Texas Insurer Alleges Vendetta by Florida Regulator McCarty

January 10, 2011 by

A Texas insurance company and its owner are suing Florida Insurance Commissioner Kevin McCarty, accusing him of being vindictive and defamatory in his efforts to ban the company from writing workers’ compensation insurance in his state.

Charles David Wood and his Dallas National Insurance Co. claim they qualify to write insurance in Florida but have been unfairly held to a higher standard than other carriers granted licenses and been denied entry by McCarty and his Office of Insurance Regulation (OIR) because of a McCarty vendetta against Wood.

The complaint maintains that McCarty is pursuing a vendetta because of a 2001 attempt by Wood to do business with another insurer, Bankers Insurance, a firm with which McCarty had a legal dispute 15 years ago when he was working at OIR but before he was named commissioner.

Bankers Insurance hired a private investigator to illegally tap McCarty’s phone and spy on his personal life, including what bars he went to and who came and went at his residence. The insurer had been hoping to uncover embarrassing information to pressure McCarty because it believed he was raising unfair questions that jeopardized the firm’s $16 million contract with the state’s high risk insurance pool for homeowners.

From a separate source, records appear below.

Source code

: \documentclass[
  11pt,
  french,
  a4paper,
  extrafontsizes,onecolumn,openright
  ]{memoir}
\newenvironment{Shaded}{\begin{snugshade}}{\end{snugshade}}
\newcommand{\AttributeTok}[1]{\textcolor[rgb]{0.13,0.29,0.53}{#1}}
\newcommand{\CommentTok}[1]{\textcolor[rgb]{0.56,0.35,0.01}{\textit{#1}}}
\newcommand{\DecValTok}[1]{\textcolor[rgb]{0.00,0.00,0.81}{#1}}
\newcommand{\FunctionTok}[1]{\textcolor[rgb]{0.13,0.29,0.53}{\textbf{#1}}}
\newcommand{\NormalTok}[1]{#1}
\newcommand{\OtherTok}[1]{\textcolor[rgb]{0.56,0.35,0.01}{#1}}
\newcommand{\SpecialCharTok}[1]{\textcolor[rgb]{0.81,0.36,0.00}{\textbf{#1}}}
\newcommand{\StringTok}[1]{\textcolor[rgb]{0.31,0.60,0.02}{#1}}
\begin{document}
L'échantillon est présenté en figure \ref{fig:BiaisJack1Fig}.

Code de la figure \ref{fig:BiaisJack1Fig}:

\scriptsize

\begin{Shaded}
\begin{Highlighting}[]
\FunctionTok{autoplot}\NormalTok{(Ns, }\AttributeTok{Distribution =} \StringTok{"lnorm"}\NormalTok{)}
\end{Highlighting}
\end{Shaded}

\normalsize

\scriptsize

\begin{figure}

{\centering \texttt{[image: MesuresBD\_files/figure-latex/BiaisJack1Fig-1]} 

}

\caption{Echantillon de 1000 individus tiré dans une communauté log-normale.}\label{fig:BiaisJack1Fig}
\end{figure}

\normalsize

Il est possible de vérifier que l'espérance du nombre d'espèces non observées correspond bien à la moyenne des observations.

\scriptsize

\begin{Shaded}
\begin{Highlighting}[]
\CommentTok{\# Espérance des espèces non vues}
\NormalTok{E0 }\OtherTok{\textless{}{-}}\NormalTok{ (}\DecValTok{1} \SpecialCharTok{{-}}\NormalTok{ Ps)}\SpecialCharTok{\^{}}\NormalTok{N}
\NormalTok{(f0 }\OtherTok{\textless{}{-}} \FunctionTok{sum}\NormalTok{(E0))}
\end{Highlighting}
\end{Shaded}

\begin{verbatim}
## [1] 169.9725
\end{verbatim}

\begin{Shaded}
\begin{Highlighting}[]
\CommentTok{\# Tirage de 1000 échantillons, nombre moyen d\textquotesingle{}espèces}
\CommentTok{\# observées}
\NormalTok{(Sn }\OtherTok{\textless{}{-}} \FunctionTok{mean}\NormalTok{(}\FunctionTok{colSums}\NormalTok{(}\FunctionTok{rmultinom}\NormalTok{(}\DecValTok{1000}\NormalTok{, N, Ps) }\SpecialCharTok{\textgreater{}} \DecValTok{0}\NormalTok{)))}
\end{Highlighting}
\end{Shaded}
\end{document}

McCarty, claiming that the insurer’s surveillance activities and subsequent airing of the matter affected his relationships at work and his own mental and physical health, brought a tort action against Bankers Insurance. He settled the action against the insurer in June 2000 for $2.6 million. Bankers also had to pay a $1 million fine and remove its chairman, Robert Menke, for three years.

The suit filed last Friday in U.S. District Court for Northern Florida accuses McCarty of abusing his regulatory authority to pursue a deep grudge against Wood because of a deal he struck with Bankers Insurance in 2001. Wood had agreed to loan Bankers Insurance $5 million as part of a deal to get workers’ compensation for one of the staffing firms he owns, AMS Leasing.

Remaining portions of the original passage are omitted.